Keywords: Wnt7a, carcinogenesis, prognosis, colorectum, adenocarcinoma
Introduction
Colorectal cancer is one of the most prevalent cancers worldwide, along with lung cancer and breast cancer and the second-leading cause of cancer-related death [1-3]. Although there have been marked advances in the understanding of colorectal cancer carcinogenesis and improvements in diagnostic and treatment modalities of colorectal cancer, the therapeutic problem is still unsolved [2]. Colorectal cancer patients without lymph node metastasis or distant metastasis can be treated by surgical resection alone. However, further treatment of colon cancer patients with distant metastasis and post-surgical recurrence still remains challenging [4,5]. Surgical treatment does not always prevent the recurrence of advanced colorectal cancer and about one-fourth of colorectal cancer patients present with liver or distant metastasis at initial diagnosis [1].

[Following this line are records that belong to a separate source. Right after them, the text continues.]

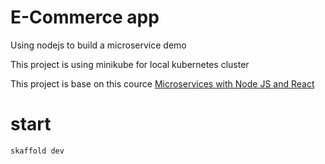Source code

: # E-Commerce app

Using nodejs to build a microservice demo

This project is using minikube for local kubernetes cluster

This project is base on this cource
[Microservices with Node JS and React](https://www.udemy.com/course/microservices-with-node-js-and-react/)

# start

`skaffold dev`
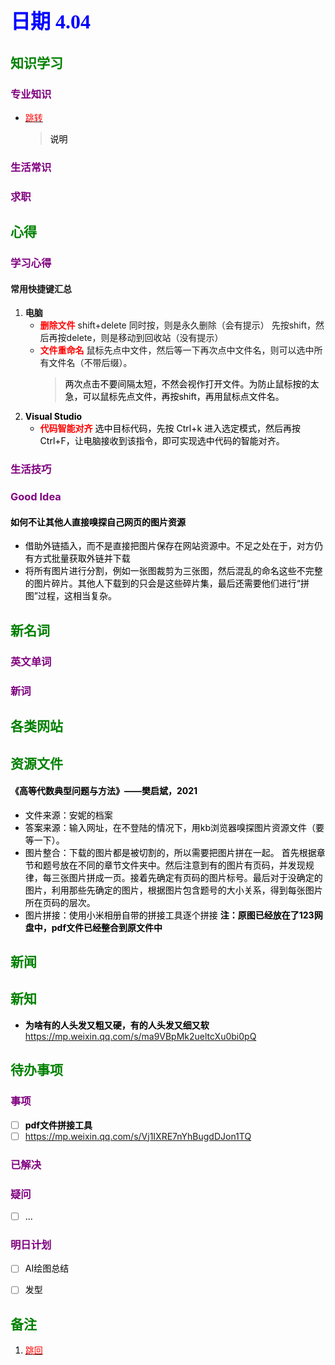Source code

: ## <font color = blue face=楷体 size=6>日期 4.04 </font>

## <font color = green>知识学习 </font>
### <font color = purple>专业知识 </font>
+ <a id = "01-1">  [<font color = red>跳转</font>](#01-2)
   > <font color = o> 说明 </font>
### <font color = purple>生活常识 </font>

### <font color = purple>求职 </font>



## <font color = green>心得 </font>
### <font color = purple>学习心得 </font>
#### 常用快捷键汇总
1. **电脑**  
	+ <font color =red>**删除文件**</font> 
	shift+delete 同时按，则是永久删除（会有提示）
	先按shift，然后再按delete，则是移动到回收站（没有提示）
	+ <font color =red>**文件重命名**</font>
	鼠标先点中文件，然后等一下再次点中文件名，则可以选中所有文件名（不带后缀）。
		> <font color =o> 两次点击不要间隔太短，不然会视作打开文件。为防止鼠标按的太急，可以鼠标先点文件，再按shift，再用鼠标点文件名。
2. **Visual Studio**  
	+ <font color =red>**代码智能对齐**</font>
	选中目标代码，先按 Ctrl+k 进入选定模式，然后再按Ctrl+F，让电脑接收到该指令，即可实现选中代码的智能对齐。
### <font color = purple>生活技巧 </font>

### <font color = purple>Good Idea </font>
#### 如何不让其他人直接嗅探自己网页的图片资源
+ 借助外链插入，而不是直接把图片保存在网站资源中。不足之处在于，对方仍有方式批量获取外链并下载  
+ 将所有图片进行分割，例如一张图裁剪为三张图，然后混乱的命名这些不完整的图片碎片。其他人下载到的只会是这些碎片集，最后还需要他们进行“拼图”过程，这相当复杂。

## <font color = green>新名词 </font>
### <font color = purple>英文单词 </font>
### <font color = purple>新词 </font>



## <font color = green>各类网站 </font>


## <font color = green>资源文件 </font>
#### 《高等代数典型问题与方法》——樊启斌，2021
+ 文件来源：安妮的档案
+ 答案来源：输入网址，在不登陆的情况下，用kb浏览器嗅探图片资源文件（要等一下）。
+ 图片整合：下载的图片都是被切割的，所以需要把图片拼在一起。
	首先根据章节和题号放在不同的章节文件夹中。然后注意到有的图片有页码，并发现规律，每三张图片拼成一页。接着先确定有页码的图片标号。最后对于没确定的图片，利用那些先确定的图片，根据图片包含题号的大小关系，得到每张图片所在页码的层次。
+ 图片拼接：使用小米相册自带的拼接工具逐个拼接
**注：原图已经放在了123网盘中，pdf文件已经整合到原文件中**


## <font color = green>新闻 </font>


## <font color = green>新知 </font>
+ **为啥有的人头发又粗又硬，有的人头发又细又软**  
	https://mp.weixin.qq.com/s/ma9VBpMk2ueltcXu0bi0pQ


## <font color = green>待办事项 </font>
### <font color = purple>事项 </font>
- [ ] **pdf文件拼接工具**
- [ ] https://mp.weixin.qq.com/s/Vj1IXRE7nYhBugdDJon1TQ
### <font color = purple>已解决 </font>
### <font color = purple>疑问 </font>
- [ ] ...
### <font color = purple>明日计划 </font>
- [ ] AI绘图总结
- [ ] 发型


## <font color = green>备注 </font>
  1. <a id ="01-2">[<font color = red>跳回</font>](#01-1)




<!--stackedit_data:
eyJoaXN0b3J5IjpbLTEzNjUzOTg0MTEsLTUwNTUxNTY0LDE1ND
QwNjY4NDMsNzAxMzY3NTgsLTEzNDM5Nzc4MSwxMzQ3Njc2MDQw
LC0xMTU3MzExNzIyLC01ODAzOTk3MywtNzM1ODM2Nzk2LDE5OD
g2MjMyNjEsNzY0NTg1MjA0LDYzODMyMTE5OSwyMDU3MTcyNzQ2
XX0=
-->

Currently, there is no targeted therapy available to improve the clinical outcome of colorectal cancer patients. A search for reliable molecular markers of prognosis in colorectal cancer patients would help patients with colorectal cancer [6,7]. Adjuvant chemotherapeutic approaches in colorectal cancer have proven beneficial, but do not prevent recurrence in all patients [8]. Therefore, there are numerous ongoing studies searching for alternative molecular markers to be used as adjuvant therapy. Cancer-associated monoclonal antibodies, targeting tumor-associated proteins and blocking essential processes of cancer, have been extensively investigated [9]. The identification of tumor-specific proteins that can be targeted is crucial and one of these targets is Wnt7a. Wnt7a, a 39 kDa secreted glycoprotein, is a member of the Wnt protein family which regulates normal cellular proliferation and differentiation, as well as tumorigenesis and progression [10]. Recent studies on human cancers have shown that Wnt7a has a critical role in malignant progression; however, there is conflicting evidence whether Wnt7a acts as a tumor promoter or tumor suppressor [11,12]. Wnt7a expression possesses controversial roles in different types of cancer [13].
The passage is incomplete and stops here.